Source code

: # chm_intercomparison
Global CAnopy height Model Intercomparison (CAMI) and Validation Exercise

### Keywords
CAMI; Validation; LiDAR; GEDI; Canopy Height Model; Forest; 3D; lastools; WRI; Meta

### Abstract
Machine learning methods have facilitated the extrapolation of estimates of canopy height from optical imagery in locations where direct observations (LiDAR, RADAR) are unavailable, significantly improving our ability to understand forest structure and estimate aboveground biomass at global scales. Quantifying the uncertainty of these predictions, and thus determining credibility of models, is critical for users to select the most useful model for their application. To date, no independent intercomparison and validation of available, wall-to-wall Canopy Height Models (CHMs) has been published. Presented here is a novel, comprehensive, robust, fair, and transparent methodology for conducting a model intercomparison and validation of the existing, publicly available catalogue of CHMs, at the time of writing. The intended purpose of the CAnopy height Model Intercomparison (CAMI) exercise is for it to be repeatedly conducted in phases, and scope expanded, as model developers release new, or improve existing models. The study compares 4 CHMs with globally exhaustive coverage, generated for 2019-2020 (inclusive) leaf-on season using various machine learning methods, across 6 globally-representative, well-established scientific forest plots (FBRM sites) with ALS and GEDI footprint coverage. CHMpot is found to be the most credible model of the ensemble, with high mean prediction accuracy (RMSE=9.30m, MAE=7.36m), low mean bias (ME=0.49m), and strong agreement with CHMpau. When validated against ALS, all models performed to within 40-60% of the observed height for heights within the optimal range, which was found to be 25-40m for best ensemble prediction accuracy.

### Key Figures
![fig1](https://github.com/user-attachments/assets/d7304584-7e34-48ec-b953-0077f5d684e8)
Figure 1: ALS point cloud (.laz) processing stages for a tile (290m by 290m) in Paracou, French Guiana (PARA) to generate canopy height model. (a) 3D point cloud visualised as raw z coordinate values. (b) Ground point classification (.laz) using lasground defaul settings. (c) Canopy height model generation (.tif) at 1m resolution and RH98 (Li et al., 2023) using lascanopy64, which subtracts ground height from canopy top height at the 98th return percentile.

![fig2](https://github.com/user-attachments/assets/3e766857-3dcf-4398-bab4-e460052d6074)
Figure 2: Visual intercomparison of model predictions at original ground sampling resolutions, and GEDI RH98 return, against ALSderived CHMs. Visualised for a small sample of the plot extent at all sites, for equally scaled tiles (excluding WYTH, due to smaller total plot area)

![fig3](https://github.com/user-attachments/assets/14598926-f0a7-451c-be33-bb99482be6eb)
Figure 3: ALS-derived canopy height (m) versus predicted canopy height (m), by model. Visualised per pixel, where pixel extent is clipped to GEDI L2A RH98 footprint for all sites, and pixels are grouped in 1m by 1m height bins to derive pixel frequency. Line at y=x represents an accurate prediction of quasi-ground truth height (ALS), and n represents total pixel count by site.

**Your goal**
All of the records above are to be printed again exactly as they appear.

**Output for this exercise**
Source code

: # chm_intercomparison
Global CAnopy height Model Intercomparison (CAMI) and Validation Exercise

### Keywords
CAMI; Validation; LiDAR; GEDI; Canopy Height Model; Forest; 3D; lastools; WRI; Meta

### Abstract
Machine learning methods have facilitated the extrapolation of estimates of canopy height from optical imagery in locations where direct observations (LiDAR, RADAR) are unavailable, significantly improving our ability to understand forest structure and estimate aboveground biomass at global scales. Quantifying the uncertainty of these predictions, and thus determining credibility of models, is critical for users to select the most useful model for their application. To date, no independent intercomparison and validation of available, wall-to-wall Canopy Height Models (CHMs) has been published. Presented here is a novel, comprehensive, robust, fair, and transparent methodology for conducting a model intercomparison and validation of the existing, publicly available catalogue of CHMs, at the time of writing. The intended purpose of the CAnopy height Model Intercomparison (CAMI) exercise is for it to be repeatedly conducted in phases, and scope expanded, as model developers release new, or improve existing models. The study compares 4 CHMs with globally exhaustive coverage, generated for 2019-2020 (inclusive) leaf-on season using various machine learning methods, across 6 globally-representative, well-established scientific forest plots (FBRM sites) with ALS and GEDI footprint coverage. CHMpot is found to be the most credible model of the ensemble, with high mean prediction accuracy (RMSE=9.30m, MAE=7.36m), low mean bias (ME=0.49m), and strong agreement with CHMpau. When validated against ALS, all models performed to within 40-60% of the observed height for heights within the optimal range, which was found to be 25-40m for best ensemble prediction accuracy.

### Key Figures
![fig1](https://github.com/user-attachments/assets/d7304584-7e34-48ec-b953-0077f5d684e8)
Figure 1: ALS point cloud (.laz) processing stages for a tile (290m by 290m) in Paracou, French Guiana (PARA) to generate canopy height model. (a) 3D point cloud visualised as raw z coordinate values. (b) Ground point classification (.laz) using lasground defaul settings. (c) Canopy height model generation (.tif) at 1m resolution and RH98 (Li et al., 2023) using lascanopy64, which subtracts ground height from canopy top height at the 98th return percentile.

![fig2](https://github.com/user-attachments/assets/3e766857-3dcf-4398-bab4-e460052d6074)
Figure 2: Visual intercomparison of model predictions at original ground sampling resolutions, and GEDI RH98 return, against ALSderived CHMs. Visualised for a small sample of the plot extent at all sites, for equally scaled tiles (excluding WYTH, due to smaller total plot area)

![fig3](https://github.com/user-attachments/assets/14598926-f0a7-451c-be33-bb99482be6eb)
Figure 3: ALS-derived canopy height (m) versus predicted canopy height (m), by model. Visualised per pixel, where pixel extent is clipped to GEDI L2A RH98 footprint for all sites, and pixels are grouped in 1m by 1m height bins to derive pixel frequency. Line at y=x represents an accurate prediction of quasi-ground truth height (ALS), and n represents total pixel count by site.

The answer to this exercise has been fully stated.